When switching fabrics move from hundreds of ports toward thousands, the calculus begins to change. The need for deeply layered hierarchies becomes less obvious, and the architecture of large clusters can start to flatten.

Switching domains with more ports cut down on the number of hops and helps lower latency. In some cases, whole layers of packet processing may no longer be needed. Oversubscription, which today is often managed through careful traffic engineering, can instead be addressed through the switching fabric itself.

At the smaller end of the scale, compact 256 × 256 optical switches could even appear at the rack level. That opens the door to dynamic connectivity inside a rack, allowing accelerator groups to be reorganized in software depending on the workload. At the opposite extreme, very large optical switching domains, potentially reaching 10,000 × 10,000 ports, could serve as reconfigurable backbones for massive AI clusters.

These possibilities go beyond incremental bandwidth improvement, and they introduce new ways of designing large-scale networks.

The Bottleneck is Shifting

Discussions about optical infrastructure often focus on insertion loss and link budgets. Those factors certainly matter, but the constraints shaping AI infrastructure are starting to shift.

Transceiver technologies are evolving rapidly. Co-packaged optics and next-generation pluggable modules are improving link efficiency and reducing electrical reach limitations (Fig. 2). As link-level efficiency improves, attention naturally moves higher in the system's architecture.

As efficiency improves, the key questions become:

• How large can a switching domain realistically become?
• How quickly can connectivity adapt to workload placement?
• How many network tiers are truly necessary?
• How much power can be removed from packet-processing layers that no longer need to exist?

Solid-state programmable optics, particularly approaches based on metasurface beamsteering, begin to address these questions directly. With no moving parts and electronic control of optical paths, they offer better reliability and scalability than earlier mechanical systems.

Just as important are the connectivity patterns that can be defined and redefined in software. Instead of deploying a fixed topology and hoping it fits future workloads, the network fabric can adapt to how compute resources are used.

How Optical Circuit Switching Fits into Real Networks

Rather than replacing packet networks, optical circuit switching complements them in current designs.

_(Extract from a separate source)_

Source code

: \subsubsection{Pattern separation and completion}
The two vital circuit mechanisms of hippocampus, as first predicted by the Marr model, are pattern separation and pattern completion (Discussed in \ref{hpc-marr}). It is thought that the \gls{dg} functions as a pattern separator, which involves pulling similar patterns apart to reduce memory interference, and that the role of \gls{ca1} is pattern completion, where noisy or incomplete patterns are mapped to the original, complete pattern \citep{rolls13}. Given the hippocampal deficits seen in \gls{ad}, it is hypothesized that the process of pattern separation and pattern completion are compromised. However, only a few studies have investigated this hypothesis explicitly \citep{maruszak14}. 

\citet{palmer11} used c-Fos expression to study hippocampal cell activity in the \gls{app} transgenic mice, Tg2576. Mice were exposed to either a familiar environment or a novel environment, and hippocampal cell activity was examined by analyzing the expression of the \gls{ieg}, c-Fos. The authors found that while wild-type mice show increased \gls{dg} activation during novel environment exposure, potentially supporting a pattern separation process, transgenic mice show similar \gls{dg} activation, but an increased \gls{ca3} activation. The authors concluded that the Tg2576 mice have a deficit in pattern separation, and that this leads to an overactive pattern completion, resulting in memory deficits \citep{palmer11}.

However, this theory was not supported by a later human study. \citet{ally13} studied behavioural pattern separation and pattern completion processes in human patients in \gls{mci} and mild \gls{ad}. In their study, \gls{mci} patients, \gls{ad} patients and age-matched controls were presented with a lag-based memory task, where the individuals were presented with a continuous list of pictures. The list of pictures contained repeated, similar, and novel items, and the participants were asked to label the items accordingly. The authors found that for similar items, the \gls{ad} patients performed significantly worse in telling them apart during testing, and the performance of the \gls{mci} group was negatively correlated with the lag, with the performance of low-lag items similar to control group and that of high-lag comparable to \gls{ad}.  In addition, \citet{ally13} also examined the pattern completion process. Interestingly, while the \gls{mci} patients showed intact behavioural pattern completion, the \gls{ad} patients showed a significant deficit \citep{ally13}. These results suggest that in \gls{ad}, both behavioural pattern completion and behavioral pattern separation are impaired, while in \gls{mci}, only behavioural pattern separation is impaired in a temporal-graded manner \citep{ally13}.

Electrical switches still handle short-lived flows, control traffic, and anything that needs fine-grained routing. Optical circuits handle heavy, continuous data that dominates AI training.

This leads to a hybrid fabric where large dataflows bypass congested packet-processing tiers while the existing control plane remains intact. Optical circuits can be coordinated with cluster schedulers or software-defined networking controllers, allowing connectivity to evolve alongside workload placement.

This convergence of scheduling, networking, and optics reflects a broader shift in infrastructure design. Networking is starting to respond to workloads, adapting to application behaviors versus relying on static assumptions.

Optical Circuits: Looking Ahead

Optical circuit switching has been understood for decades. What’s changed is the scale of the systems that need it.

As AI clusters grow, long-standing assumptions about network architecture are being revisited. Radix counts that once seemed unrealistic are entering practical system design discussions. Network layers that were historically unavoidable may not need to exist in the same form.

The AI data center of the future may look less like a rigid electrical hierarchy and more like a flexible optical domain, one where connectivity evolves alongside compute rather than constraining it.

In that environment, the network becomes an adaptable infrastructure layer that responds to workload behavior. Optical circuit switching is no longer just an interesting alternative architecture. It’s emerging as a foundational architecture for connecting the largest AI systems.